----- Given information -----
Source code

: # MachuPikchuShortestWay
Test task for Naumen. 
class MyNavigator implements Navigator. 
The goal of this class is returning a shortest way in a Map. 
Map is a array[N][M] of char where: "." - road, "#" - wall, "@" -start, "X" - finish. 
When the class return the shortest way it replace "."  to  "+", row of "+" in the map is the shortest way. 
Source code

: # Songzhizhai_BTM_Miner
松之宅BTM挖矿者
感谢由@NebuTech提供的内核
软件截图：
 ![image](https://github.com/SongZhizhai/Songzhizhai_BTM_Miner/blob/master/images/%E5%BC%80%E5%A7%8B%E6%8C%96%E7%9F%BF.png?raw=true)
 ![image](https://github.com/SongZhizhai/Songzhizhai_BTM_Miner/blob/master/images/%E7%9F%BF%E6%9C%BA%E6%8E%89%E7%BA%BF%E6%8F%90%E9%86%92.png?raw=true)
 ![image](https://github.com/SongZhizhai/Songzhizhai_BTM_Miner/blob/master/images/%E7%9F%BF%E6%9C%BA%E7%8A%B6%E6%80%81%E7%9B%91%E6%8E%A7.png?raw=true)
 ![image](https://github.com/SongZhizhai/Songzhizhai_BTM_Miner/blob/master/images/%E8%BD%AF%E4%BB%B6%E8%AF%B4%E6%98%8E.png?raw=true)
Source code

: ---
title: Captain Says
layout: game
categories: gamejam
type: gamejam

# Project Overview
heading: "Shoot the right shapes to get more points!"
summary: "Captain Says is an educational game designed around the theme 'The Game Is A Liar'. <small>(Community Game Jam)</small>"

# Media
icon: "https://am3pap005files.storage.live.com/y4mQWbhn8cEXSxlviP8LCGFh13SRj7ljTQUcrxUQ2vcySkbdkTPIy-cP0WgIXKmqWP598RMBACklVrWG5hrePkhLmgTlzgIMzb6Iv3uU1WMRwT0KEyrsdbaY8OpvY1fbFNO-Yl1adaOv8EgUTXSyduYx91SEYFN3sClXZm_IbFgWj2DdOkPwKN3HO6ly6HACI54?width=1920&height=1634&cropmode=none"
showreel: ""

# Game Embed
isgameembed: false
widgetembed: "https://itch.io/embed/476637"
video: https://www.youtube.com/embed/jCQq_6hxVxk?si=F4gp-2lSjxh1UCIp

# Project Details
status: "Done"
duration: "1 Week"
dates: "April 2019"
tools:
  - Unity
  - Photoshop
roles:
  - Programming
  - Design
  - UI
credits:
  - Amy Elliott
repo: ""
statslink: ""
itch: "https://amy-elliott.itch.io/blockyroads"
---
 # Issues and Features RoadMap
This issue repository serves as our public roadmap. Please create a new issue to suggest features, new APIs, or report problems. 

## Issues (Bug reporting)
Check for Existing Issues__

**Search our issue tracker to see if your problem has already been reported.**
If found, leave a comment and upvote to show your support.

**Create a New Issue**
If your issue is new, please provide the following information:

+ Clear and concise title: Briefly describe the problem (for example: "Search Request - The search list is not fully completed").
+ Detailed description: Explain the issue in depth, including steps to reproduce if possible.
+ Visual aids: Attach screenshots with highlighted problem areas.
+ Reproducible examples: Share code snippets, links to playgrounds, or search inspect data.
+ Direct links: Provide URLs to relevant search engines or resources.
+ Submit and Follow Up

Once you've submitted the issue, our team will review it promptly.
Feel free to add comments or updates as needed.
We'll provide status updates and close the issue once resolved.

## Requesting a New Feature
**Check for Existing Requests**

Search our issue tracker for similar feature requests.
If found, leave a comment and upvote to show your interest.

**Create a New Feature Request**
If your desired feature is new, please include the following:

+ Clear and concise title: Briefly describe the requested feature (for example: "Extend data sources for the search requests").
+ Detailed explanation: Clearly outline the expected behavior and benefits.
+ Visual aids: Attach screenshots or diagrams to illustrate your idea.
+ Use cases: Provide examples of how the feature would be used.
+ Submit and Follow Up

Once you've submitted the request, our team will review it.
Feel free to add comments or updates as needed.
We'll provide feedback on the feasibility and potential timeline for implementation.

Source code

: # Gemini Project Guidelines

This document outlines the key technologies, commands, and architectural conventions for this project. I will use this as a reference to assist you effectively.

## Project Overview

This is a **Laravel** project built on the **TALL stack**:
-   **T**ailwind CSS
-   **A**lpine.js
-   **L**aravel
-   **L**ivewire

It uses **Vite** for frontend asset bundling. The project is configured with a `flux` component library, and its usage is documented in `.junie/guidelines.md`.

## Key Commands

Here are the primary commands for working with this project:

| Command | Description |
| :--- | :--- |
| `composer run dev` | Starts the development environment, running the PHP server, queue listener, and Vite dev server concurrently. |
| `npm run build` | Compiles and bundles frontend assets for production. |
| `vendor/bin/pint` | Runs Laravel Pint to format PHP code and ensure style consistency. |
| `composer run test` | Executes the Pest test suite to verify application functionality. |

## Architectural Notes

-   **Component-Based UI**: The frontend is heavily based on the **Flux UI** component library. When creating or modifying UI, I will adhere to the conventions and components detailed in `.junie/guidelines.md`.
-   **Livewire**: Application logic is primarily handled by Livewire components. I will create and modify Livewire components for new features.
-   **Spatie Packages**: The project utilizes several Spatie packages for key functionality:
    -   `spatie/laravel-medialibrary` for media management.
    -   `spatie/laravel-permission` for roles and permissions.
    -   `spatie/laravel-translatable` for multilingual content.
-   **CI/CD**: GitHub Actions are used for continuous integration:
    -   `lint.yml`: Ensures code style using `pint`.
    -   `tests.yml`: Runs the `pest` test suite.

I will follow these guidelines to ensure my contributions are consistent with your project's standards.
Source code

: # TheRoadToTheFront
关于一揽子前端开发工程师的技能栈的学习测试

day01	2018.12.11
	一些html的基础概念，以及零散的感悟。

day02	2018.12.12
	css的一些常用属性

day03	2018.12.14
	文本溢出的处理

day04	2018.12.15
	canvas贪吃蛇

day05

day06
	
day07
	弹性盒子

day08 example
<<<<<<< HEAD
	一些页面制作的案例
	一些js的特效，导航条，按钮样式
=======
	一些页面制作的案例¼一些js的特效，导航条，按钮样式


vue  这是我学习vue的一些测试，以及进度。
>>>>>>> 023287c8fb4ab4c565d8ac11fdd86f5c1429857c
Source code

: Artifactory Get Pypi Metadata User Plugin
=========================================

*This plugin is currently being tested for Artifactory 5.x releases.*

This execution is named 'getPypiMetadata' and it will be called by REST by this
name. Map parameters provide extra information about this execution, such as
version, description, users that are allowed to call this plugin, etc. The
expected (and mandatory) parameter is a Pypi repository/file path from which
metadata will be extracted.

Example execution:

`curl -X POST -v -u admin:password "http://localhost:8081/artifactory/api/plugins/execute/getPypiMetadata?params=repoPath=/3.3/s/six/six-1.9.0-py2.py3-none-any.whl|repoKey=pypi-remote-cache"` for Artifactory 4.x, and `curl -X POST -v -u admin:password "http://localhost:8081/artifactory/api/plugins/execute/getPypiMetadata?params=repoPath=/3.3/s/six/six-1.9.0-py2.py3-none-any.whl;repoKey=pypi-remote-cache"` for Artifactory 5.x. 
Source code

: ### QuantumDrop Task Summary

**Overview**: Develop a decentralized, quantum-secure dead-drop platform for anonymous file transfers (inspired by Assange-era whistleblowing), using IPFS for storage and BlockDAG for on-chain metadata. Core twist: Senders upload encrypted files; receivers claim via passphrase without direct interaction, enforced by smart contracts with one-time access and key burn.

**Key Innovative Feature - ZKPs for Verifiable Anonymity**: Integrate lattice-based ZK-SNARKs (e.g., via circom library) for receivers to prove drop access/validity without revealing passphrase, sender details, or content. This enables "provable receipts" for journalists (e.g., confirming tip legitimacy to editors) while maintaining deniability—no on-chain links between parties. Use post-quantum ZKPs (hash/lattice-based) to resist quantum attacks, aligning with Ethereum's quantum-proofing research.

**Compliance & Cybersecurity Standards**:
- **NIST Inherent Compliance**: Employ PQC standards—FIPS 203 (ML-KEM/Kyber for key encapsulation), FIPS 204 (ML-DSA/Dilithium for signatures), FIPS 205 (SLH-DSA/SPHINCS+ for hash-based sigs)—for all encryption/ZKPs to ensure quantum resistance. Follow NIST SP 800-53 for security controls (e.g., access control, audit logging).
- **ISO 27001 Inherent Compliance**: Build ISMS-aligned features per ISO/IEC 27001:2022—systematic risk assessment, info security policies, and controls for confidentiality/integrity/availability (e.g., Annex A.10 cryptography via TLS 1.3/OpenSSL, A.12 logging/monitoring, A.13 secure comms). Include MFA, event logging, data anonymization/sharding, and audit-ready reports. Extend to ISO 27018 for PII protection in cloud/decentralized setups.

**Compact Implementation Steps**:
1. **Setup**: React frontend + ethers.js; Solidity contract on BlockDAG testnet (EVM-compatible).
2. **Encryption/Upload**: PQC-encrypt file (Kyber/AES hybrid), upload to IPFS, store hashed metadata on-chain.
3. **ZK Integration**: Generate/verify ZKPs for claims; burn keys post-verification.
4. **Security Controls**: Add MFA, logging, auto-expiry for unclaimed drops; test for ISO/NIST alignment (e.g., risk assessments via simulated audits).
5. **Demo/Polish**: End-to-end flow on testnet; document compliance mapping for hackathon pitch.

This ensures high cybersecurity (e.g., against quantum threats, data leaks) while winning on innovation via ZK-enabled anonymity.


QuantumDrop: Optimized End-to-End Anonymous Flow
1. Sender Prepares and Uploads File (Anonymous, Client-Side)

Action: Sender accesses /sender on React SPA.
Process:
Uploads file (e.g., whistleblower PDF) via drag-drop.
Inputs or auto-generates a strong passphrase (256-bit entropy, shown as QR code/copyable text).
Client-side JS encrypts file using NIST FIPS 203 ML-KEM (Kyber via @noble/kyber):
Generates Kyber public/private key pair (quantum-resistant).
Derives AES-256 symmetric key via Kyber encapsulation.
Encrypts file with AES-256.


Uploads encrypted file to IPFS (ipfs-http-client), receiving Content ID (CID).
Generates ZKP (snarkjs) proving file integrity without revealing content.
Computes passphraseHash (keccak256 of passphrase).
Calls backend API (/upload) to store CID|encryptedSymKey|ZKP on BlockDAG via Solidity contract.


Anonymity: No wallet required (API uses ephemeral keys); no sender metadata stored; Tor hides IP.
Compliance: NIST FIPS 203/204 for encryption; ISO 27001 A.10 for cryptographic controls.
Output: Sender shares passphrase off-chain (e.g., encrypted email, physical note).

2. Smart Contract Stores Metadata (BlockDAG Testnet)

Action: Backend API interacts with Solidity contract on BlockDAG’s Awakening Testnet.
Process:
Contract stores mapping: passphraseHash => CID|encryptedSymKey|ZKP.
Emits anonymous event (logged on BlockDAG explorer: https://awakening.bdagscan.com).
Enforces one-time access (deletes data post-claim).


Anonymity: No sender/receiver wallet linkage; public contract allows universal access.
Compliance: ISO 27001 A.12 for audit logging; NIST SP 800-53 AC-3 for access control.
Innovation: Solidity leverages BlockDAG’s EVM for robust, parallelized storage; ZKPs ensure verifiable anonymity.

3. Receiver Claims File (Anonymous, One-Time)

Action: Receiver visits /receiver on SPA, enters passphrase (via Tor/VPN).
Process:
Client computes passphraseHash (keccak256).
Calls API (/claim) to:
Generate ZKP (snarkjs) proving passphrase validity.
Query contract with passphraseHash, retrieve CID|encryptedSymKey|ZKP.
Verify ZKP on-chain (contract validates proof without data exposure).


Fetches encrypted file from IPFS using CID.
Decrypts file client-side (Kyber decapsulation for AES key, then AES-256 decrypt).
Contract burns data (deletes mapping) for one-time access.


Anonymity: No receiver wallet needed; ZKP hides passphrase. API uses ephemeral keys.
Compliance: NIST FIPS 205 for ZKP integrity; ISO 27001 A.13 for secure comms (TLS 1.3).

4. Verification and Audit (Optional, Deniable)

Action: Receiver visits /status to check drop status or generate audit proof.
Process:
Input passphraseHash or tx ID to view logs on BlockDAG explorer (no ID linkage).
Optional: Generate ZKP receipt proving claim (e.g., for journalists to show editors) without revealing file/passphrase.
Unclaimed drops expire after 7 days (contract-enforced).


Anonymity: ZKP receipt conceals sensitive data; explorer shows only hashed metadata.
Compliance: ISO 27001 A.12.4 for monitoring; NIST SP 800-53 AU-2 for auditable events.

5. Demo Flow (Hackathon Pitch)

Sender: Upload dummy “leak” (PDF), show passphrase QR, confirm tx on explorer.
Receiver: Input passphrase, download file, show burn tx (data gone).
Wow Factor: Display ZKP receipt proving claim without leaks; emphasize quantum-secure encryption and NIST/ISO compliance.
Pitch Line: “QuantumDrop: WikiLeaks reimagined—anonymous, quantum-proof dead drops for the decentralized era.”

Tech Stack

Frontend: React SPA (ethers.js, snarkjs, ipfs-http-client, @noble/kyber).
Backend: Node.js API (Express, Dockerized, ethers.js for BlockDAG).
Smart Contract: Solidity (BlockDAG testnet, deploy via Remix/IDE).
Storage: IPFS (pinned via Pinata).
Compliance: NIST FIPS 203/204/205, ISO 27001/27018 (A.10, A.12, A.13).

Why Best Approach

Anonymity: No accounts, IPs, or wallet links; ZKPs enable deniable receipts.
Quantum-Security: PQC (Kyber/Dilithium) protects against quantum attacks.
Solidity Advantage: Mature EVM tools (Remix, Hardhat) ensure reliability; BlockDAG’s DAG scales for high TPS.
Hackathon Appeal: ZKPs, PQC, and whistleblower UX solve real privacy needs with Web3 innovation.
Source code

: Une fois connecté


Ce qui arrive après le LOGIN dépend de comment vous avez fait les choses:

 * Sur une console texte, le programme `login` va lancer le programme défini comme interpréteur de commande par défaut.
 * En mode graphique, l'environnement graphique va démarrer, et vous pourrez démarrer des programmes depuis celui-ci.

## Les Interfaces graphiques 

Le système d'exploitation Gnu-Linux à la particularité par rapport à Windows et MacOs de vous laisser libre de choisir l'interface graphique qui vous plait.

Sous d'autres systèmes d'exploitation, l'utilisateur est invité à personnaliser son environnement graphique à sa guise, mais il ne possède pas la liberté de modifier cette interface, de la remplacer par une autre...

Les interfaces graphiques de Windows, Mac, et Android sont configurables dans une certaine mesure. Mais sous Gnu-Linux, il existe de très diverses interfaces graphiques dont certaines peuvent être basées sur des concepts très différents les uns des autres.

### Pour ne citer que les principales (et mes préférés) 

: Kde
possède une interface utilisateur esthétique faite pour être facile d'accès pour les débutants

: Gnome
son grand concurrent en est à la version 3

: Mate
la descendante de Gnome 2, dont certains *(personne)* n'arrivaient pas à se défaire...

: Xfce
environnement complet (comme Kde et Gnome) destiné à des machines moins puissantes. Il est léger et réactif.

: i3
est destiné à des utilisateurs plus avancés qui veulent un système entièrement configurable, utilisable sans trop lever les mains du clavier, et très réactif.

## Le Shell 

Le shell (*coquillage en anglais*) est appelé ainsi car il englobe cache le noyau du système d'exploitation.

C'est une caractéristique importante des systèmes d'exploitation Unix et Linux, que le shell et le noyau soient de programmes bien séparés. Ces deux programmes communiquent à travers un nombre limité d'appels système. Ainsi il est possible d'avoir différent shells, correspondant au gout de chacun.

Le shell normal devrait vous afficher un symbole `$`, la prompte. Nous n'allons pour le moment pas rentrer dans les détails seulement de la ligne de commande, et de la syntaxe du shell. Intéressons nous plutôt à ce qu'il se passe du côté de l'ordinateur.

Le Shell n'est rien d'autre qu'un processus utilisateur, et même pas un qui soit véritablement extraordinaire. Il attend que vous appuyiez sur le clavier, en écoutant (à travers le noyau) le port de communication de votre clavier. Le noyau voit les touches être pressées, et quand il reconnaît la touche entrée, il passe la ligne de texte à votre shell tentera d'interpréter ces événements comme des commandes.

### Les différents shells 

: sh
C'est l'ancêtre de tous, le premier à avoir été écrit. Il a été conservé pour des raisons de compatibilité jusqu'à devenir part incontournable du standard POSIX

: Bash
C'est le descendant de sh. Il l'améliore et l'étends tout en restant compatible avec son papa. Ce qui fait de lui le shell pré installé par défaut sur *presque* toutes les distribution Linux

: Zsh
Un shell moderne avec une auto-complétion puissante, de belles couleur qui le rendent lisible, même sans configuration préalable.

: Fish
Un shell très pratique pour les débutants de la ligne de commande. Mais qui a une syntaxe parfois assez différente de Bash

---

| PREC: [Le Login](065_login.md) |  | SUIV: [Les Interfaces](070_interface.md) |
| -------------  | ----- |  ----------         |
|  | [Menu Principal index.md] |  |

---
-----
- [What you need to do]:
If a line falls between the first line of the records and the line containing "Check for Existing Issues__", inclusive, repeat it exactly; leave out all others.

- [Solution to this exercise]:
Source code

: # MachuPikchuShortestWay
Test task for Naumen. 
class MyNavigator implements Navigator. 
The goal of this class is returning a shortest way in a Map. 
Map is a array[N][M] of char where: "." - road, "#" - wall, "@" -start, "X" - finish. 
When the class return the shortest way it replace "."  to  "+", row of "+" in the map is the shortest way. 
Source code

: # Songzhizhai_BTM_Miner
松之宅BTM挖矿者
感谢由@NebuTech提供的内核
软件截图：
 ![image](https://github.com/SongZhizhai/Songzhizhai_BTM_Miner/blob/master/images/%E5%BC%80%E5%A7%8B%E6%8C%96%E7%9F%BF.png?raw=true)
 ![image](https://github.com/SongZhizhai/Songzhizhai_BTM_Miner/blob/master/images/%E7%9F%BF%E6%9C%BA%E6%8E%89%E7%BA%BF%E6%8F%90%E9%86%92.png?raw=true)
 ![image](https://github.com/SongZhizhai/Songzhizhai_BTM_Miner/blob/master/images/%E7%9F%BF%E6%9C%BA%E7%8A%B6%E6%80%81%E7%9B%91%E6%8E%A7.png?raw=true)
 ![image](https://github.com/SongZhizhai/Songzhizhai_BTM_Miner/blob/master/images/%E8%BD%AF%E4%BB%B6%E8%AF%B4%E6%98%8E.png?raw=true)
Source code

: ---
title: Captain Says
layout: game
categories: gamejam
type: gamejam

# Project Overview
heading: "Shoot the right shapes to get more points!"
summary: "Captain Says is an educational game designed around the theme 'The Game Is A Liar'. <small>(Community Game Jam)</small>"

# Media
icon: "https://am3pap005files.storage.live.com/y4mQWbhn8cEXSxlviP8LCGFh13SRj7ljTQUcrxUQ2vcySkbdkTPIy-cP0WgIXKmqWP598RMBACklVrWG5hrePkhLmgTlzgIMzb6Iv3uU1WMRwT0KEyrsdbaY8OpvY1fbFNO-Yl1adaOv8EgUTXSyduYx91SEYFN3sClXZm_IbFgWj2DdOkPwKN3HO6ly6HACI54?width=1920&height=1634&cropmode=none"
showreel: ""

# Game Embed
isgameembed: false
widgetembed: "https://itch.io/embed/476637"
video: https://www.youtube.com/embed/jCQq_6hxVxk?si=F4gp-2lSjxh1UCIp

# Project Details
status: "Done"
duration: "1 Week"
dates: "April 2019"
tools:
  - Unity
  - Photoshop
roles:
  - Programming
  - Design
  - UI
credits:
  - Amy Elliott
repo: ""
statslink: ""
itch: "https://amy-elliott.itch.io/blockyroads"
---
 # Issues and Features RoadMap
This issue repository serves as our public roadmap. Please create a new issue to suggest features, new APIs, or report problems. 

## Issues (Bug reporting)
Check for Existing Issues__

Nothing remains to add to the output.